Posted: Aug 04, 2010 2:30 pm
hackenslash: This was what I objected to in the first place. This is, in effect, saying that the collapse of the wavefunction is the uncertainty principle, because the collapse of the wavefunction is the only aspect of the uncertainty principle that the observer can effect.

Any observation or disturbance of particles involves an observer effect related to the uncertainty principle. The interaction of the observer with the particle in question changes it, the observer becomes part of the observed system. Observations require measurements hence this statement below that you were so critical of is not contradicting the "observer as part of system" concept:
The act of measuring one magnitude of a particle, be it its mass, its velocity, or its position, causes the other magnitudes to blur. This is not due to imprecise measurements. Technology is advanced enough to hypothetically yield correct measurements. The blurring of these magnitudes is a fundamental property of nature.

And note in this context "fundamental property of nature" means any act of SIMULTANEOUS determination of e.g. position and momentum of a particle, individually these magnitudes could be observed to a higher degree of resolution. It is the fundamental physical interaction of the process of observation which inversely alters the other magnitude.

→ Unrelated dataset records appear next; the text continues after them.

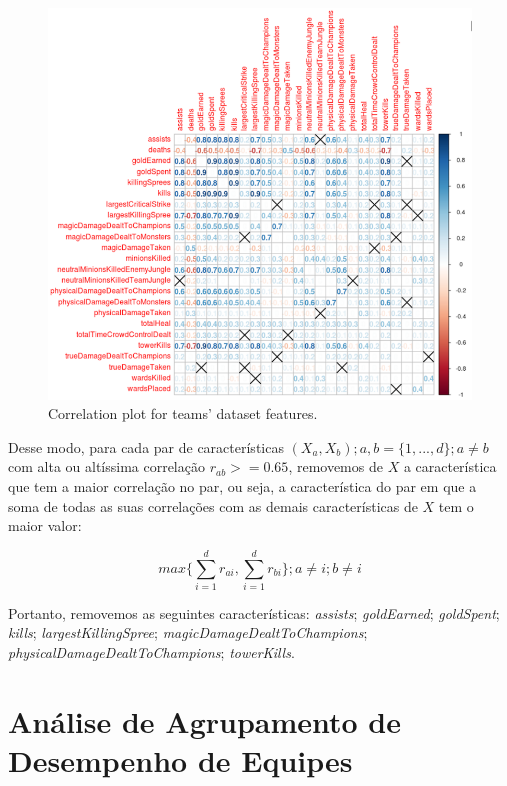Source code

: \begin{figure}
  \centering
  \includegraphics[width=1.0\textwidth]{correlations}%
  \caption{Correlation plot for teams' dataset features.}
  \label{fig:correlations}
\end{figure}

Desse modo, para cada par de características $(X_a, X_b); a, b=\{1, ..., d\};a \neq b$ com alta ou altíssima correlação $r_{ab} >= 0.65$, removemos de $X$ a característica que tem a maior correlação no par, ou seja, a característica do par em que a soma de todas as suas correlações com as demais características de $X$ tem o maior valor:

\begin{displaymath}
  max \big\{ \sum_{i=1}^{d} r_{ai} ,  \sum_{i=1}^{d} r_{bi} \big\}; a \neq i; b \neq i
\end{displaymath}

Portanto, removemos as seguintes características: \textit{assists}; \textit{goldEarned}; \textit{goldSpent}; \textit{kills}; \textit{largestKillingSpree}; \textit{magicDamageDealtToChampions}; \textit{physicalDamageDealtToChampions}; \textit{towerKills}.

\chapter{Análise de Agrupamento de Desempenho de Equipes}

1.The collapse of the wavefunction is NOT the uncertainty principle.
2. The collapse of the wavefunction is NOT the uncertainty principle, but a feature of it.
3. Collapse of the wavefunction requires observation, but the uncertainty principle does not.
4. And you still haven't explained how the observer being part of a system being observed conflates to the uncertainty principle requiring an observer.
You do not deny then that Heisenberg's uncertainty principle can be understood in terms of measurement processes involving the collapse of the wavefunction, correct? So when you make statements like the "collapse of the wavefunction requires observation, but the uncertainty principle does not" you realize you are talking about two interrelated concepts, correct? And the uncertainty principle, so far as it involves measurements, is all about an observer.

hackenslash: In reality, a particle can be an observer. Photons, for example, are observers (and in most cases of observation in QM experiments, it's actually a photon that is doing the observing).
So tell me how photons, or other kinds of particles were "observing" events BEFORE the universe came into being? Recall this was the whole point of your argument concerning QM observer effects, the uncertainty principle, and the instability (or impossibility) of nothingness:
Hackenslash wrote:
Errr, no. That nothing is unstable (actually, it's worse than that, it's impossible) is a proven fact, and stems from one of our most successful and accurate scientific principles. The uncertainty principle isnt a though [sic] experiment, it's a categorical feature of the universe, and beyond any serious questioning.
I assume you are here referring to quantum fluctuations, virtual particles arising from the uncertainty principle. Again this assumes the QM pre-existing the universe (being the cause of the universe) adn the universe being akin to a really big batch of virtual particles that for some reason last a really long, long time.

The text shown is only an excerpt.